I give you a concrete example:
Running DB2 on an SMP system.
In DB2 there is a processes/thread pool that is sized based
on memory and numcpus. People tell me that the size of this pool
is in the order of 100s for an 8-way system with reasonable
sized database. These <maxagents> determine the number of agents
that can simultaneously execute an SQL statement.
Requests are flying in for transactions (e.g. driven by TPC-W like
applications). The agents are grepped from the pool and concurrently
fire the SQL transactions.
Assuming that there is enough concurrency in the database, there is
no reason to believe that the majority of those active agents is
not effectively running. TPC-W loads have observed 100 of active
transactions at a time.
Ofcourse limiting the number of agents would reduce concurrently
running tasks, but would limit the responsiveness of the system.

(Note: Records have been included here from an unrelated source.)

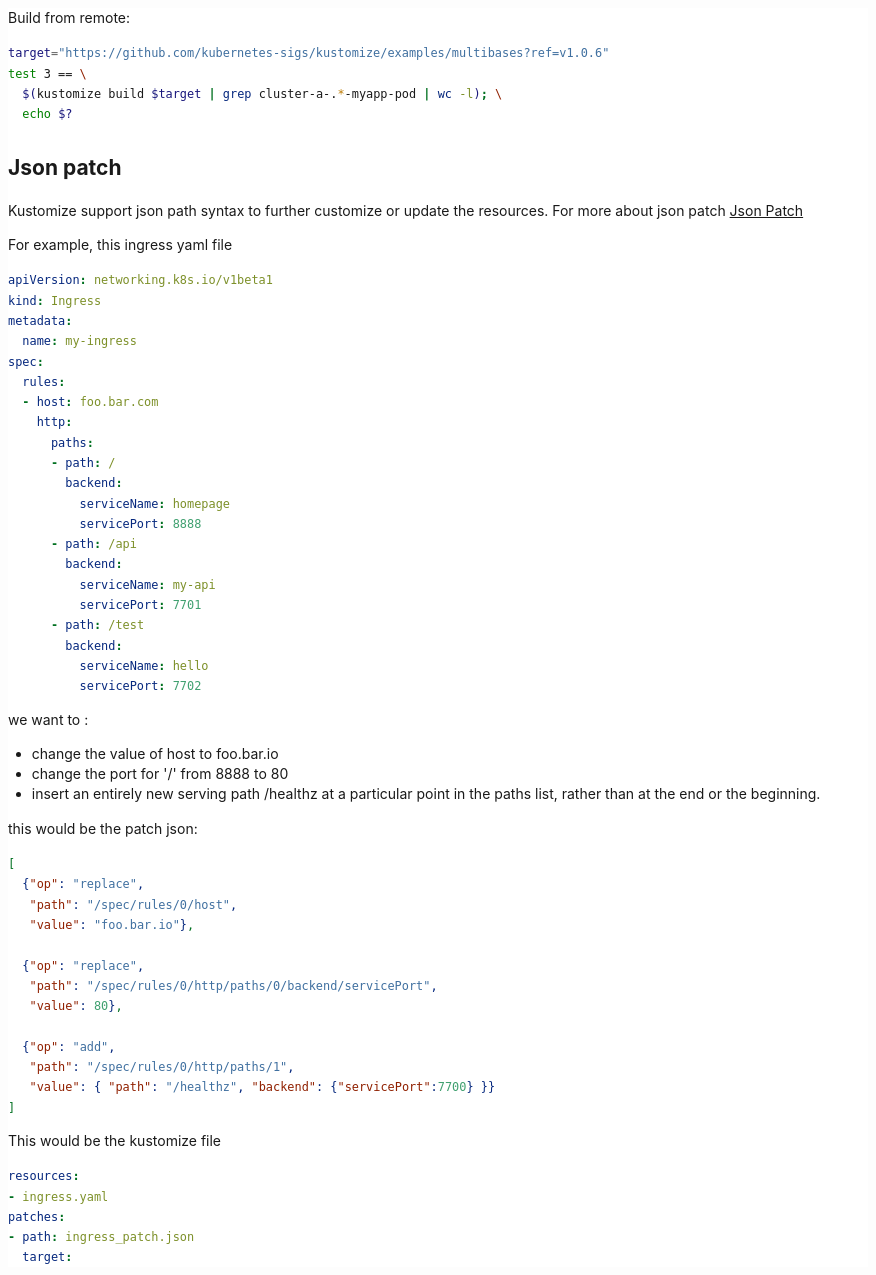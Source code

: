 Build from remote:
```bash
target="https://github.com/kubernetes-sigs/kustomize/examples/multibases?ref=v1.0.6"
test 3 == \
  $(kustomize build $target | grep cluster-a-.*-myapp-pod | wc -l); \
  echo $?
```


## Json patch
Kustomize support json path syntax to further customize or update the resources. 
For more about json patch [Json Patch](https://tools.ietf.org/html/rfc6902)

For example, this ingress yaml file
```yaml
apiVersion: networking.k8s.io/v1beta1
kind: Ingress
metadata:
  name: my-ingress
spec:
  rules:
  - host: foo.bar.com
    http:
      paths:
      - path: /
        backend:
          serviceName: homepage
          servicePort: 8888
      - path: /api
        backend:
          serviceName: my-api
          servicePort: 7701
      - path: /test
        backend:
          serviceName: hello
          servicePort: 7702
```
we want to :
* change the value of host to foo.bar.io
* change the port for '/' from 8888 to 80
*  insert an entirely new serving path /healthz at a particular point in the paths list, rather than at the end or the beginning.

this would be the patch json:
```json
[
  {"op": "replace",
   "path": "/spec/rules/0/host",
   "value": "foo.bar.io"},

  {"op": "replace",
   "path": "/spec/rules/0/http/paths/0/backend/servicePort",
   "value": 80},

  {"op": "add",
   "path": "/spec/rules/0/http/paths/1",
   "value": { "path": "/healthz", "backend": {"servicePort":7700} }}
]
```
This would be the kustomize file
```yaml
resources:
- ingress.yaml
patches:
- path: ingress_patch.json
  target:
```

Implementing a database in the kernel ala TUX doesn't seem to be
the right approach either (complexity, fault containment, ...)
Hope that is one example people accept.
I can dig up some information on WebSphere Applications.
I'd love to hear from some other applications that fall into
a similar category as the above and substantiate a bit the need
for 100s of running processes, without claiming that the
application is broke.
Hubertus Franke
Enterprise Linux Group (Mgr), Linux Technology Center (Member Scalability)
, OS-PIC (Chair)
email: [email protected]
(w) 914-945-2003 (fax) 914-945-4425 TL: 862-2003
Mark Hahn <[email protected]> on 04/04/2001 02:28:42 PM
To: Hubertus Franke/Watson/IBM@IBMUS
cc:
Subject: Re: a quest for a better scheduler
> ok if the runqueue length is limited to a very small multiple of the
#cpus.
> But that is not what high end server systems encounter.
do you have some example of this in mind? so far, noone has
actually produced an example of a "high end" server that has
long runqueues.